According to the Deputy Crown Prince of Saudi Arabia, Mohammed bin Salman, the world’s largest crude oil exporter will create a sovereign wealth fund in preparation for a post-oil era.
In an interview with Bloomberg the prince outlined plans for a Public Investment Fund (PIF) that will control $2 trillion. The kingdom is looking to move away from oil after falling prices hurt its finance.
As NCB Capital notes:
Saudi has a young population, with over 50% of the current population under the age of 30. With low labour market participation and further Saudisation programs such as “Balanced Nitaqat”, we believe the relative weakness in the spending lower from increased prices and VAT will be partially offset by higher average salaries and lower remittances over the medium-term.
Saudi Arabia planning biggest sovereign wealth fund in the world
The Prince said that the wealth fund already has stakes in companies such as the world’s second biggest chemicals manufacturer, Saudi Basic Industries, and the kingdom’s largest lender, National Commercial Bank.
“Undoubtedly, it will be the largest fund on Earth,” said the prince.“This will happen as soon as Aramco goes public.”
The new strategy will see Saudi Arabia sell shares in Saudi Aramco, the state-owned energy company, which will be turned into an industrial conglomerate. The IPO could go ahead in 2017 or 2018.
“IPOing Aramco and transferring its shares to PIF will technically make investment the source of Saudi government revenue, not oil,” the prince said in an interview on Thursday. “What is left now is to diversify investments. So within 20 years, we will be an economy or state that doesn’t depend mainly on oil.”
Earlier this year Morgan Stanley opined:
For illustrative purposes, if we were to capitalise that income stream by applying the 2015e consensus P/E multiples the listed oil majors (see Exhibit 1), it could imply a fair market value for Saudi Aramco ranging between US$1.2-3.5trn. However, we note that when other governments around the world have privatised national oil companies that were previously not subject to tax, in some cases they introduced oil taxation / royalty regimes before the IPO, which reduced the net income of the assets to be privatised, in some cases substantially. We also note that, as a domestic corporate, Saudi Aramco is not currently liable to pay corporate income tax.
Fund secretary general Yasir Alrumayyan says that the PIF will increase the proportion of its foreign investments to 50% by 2020. It currently holds 5% of its investments in foreign companies.

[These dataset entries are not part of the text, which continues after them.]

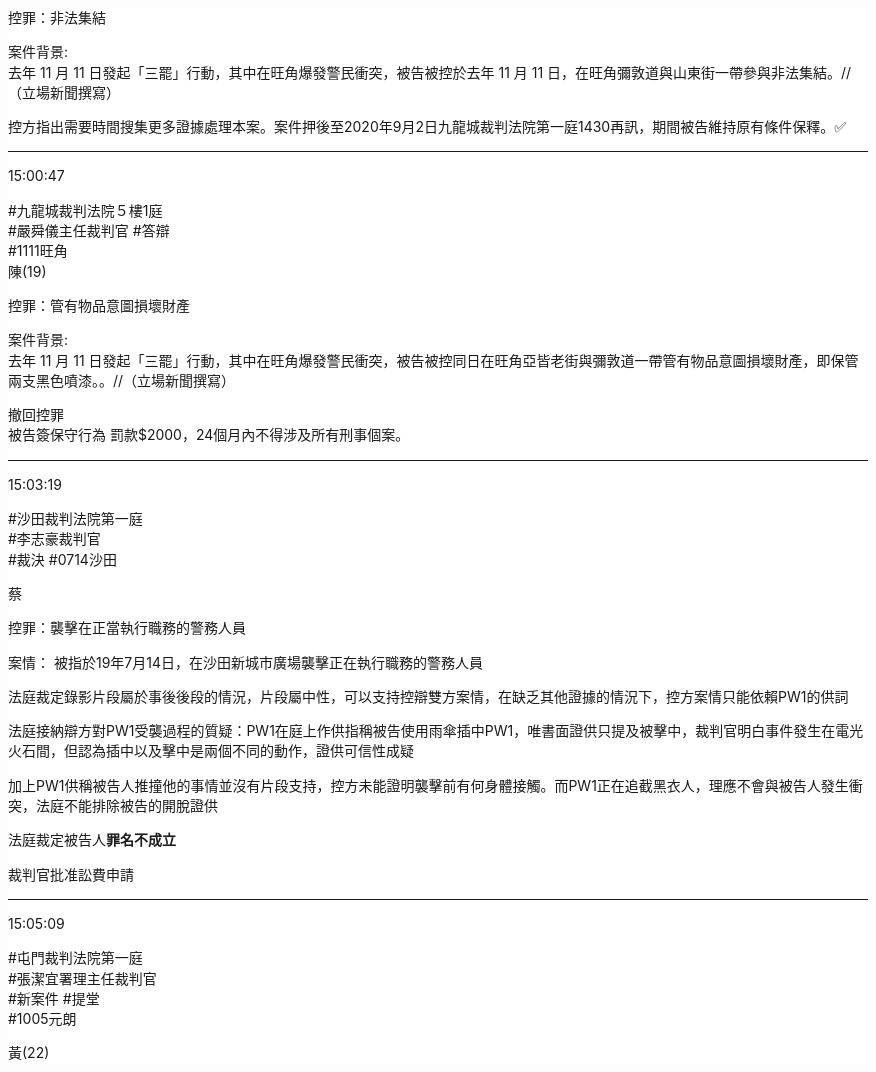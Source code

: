 控罪：非法集結  
  
案件背景:  
去年 11 月 11 日發起「三罷」行動，其中在旺角爆發警民衝突，被告被控於去年 11 月 11 日，在旺角彌敦道與山東街一帶參與非法集結。//（立場新聞撰寫）  
  
控方指出需要時間搜集更多證據處理本案。案件押後至2020年9月2日九龍城裁判法院第一庭1430再訊，期間被告維持原有條件保釋。✅

---
      
15:00:47



\#九龍城裁判法院５樓1庭  
\#嚴舜儀主任裁判官 \#答辯  
\#1111旺角  
陳(19)  
  
控罪：管有物品意圖損壞財產    
  
案件背景:  
去年 11 月 11 日發起「三罷」行動，其中在旺角爆發警民衝突，被告被控同日在旺角亞皆老街與彌敦道一帶管有物品意圖損壞財產，即保管兩支黑色噴漆。。//（立場新聞撰寫）  
  
撤回控罪  
被告簽保守行為 罰款$2000，24個月內不得涉及所有刑事個案。

---
      
15:03:19



\#沙田裁判法院第一庭  
\#李志豪裁判官  
\#裁決 \#0714沙田  
  
蔡  
  
控罪：襲擊在正當執行職務的警務人員  
  
案情： 被指於19年7月14日，在沙田新城市廣場襲擊正在執行職務的警務人員  
  
法庭裁定錄影片段屬於事後後段的情況，片段屬中性，可以支持控辯雙方案情，在缺乏其他證據的情況下，控方案情只能依賴PW1的供詞  
  
法庭接納辯方對PW1受襲過程的質疑：PW1在庭上作供指稱被告使用雨傘插中PW1，唯書面證供只提及被擊中，裁判官明白事件發生在電光火石間，但認為插中以及擊中是兩個不同的動作，證供可信性成疑  
  
加上PW1供稱被告人推撞他的事情並沒有片段支持，控方未能證明襲擊前有何身體接觸。而PW1正在追截黑衣人，理應不會與被告人發生衝突，法庭不能排除被告的開脫證供  
  
法庭裁定被告人**罪名不成立**  
  
裁判官批准訟費申請

---
      
15:05:09



\#屯門裁判法院第一庭  
\#張潔宜署理主任裁判官  
\#新案件 \#提堂  
\#1005元朗  
  
黃(22)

As it stands Saudi Arabia is dependent on revenues from oil exports. The kingdom is suffering from a massive budget deficit due to low oil prices, which is forecast to reach $87 billion this year. Oil sales account for nearly 80% of the country’s revenue, and its foreign reserves fell to $640 billion last year from $737 billion in 2014.
In January the government revealed an economic plan designed to reduce its dependence on oil prices. Authorities will invest in healthcare, tourism, IT and other sectors in order to restructure the economy. The market will also be liberalized to attract foreign investors.
“It is clear Saudi Arabia needs to reform, diversify, and re-energize its economy, but this will involve more than just increasing investment in non-oil industries,” a professor of security studies at Georgetown University in Washington, Paul Sullivan told Bloomberg. “One cannot order economic reforms like a multiple course dinner.”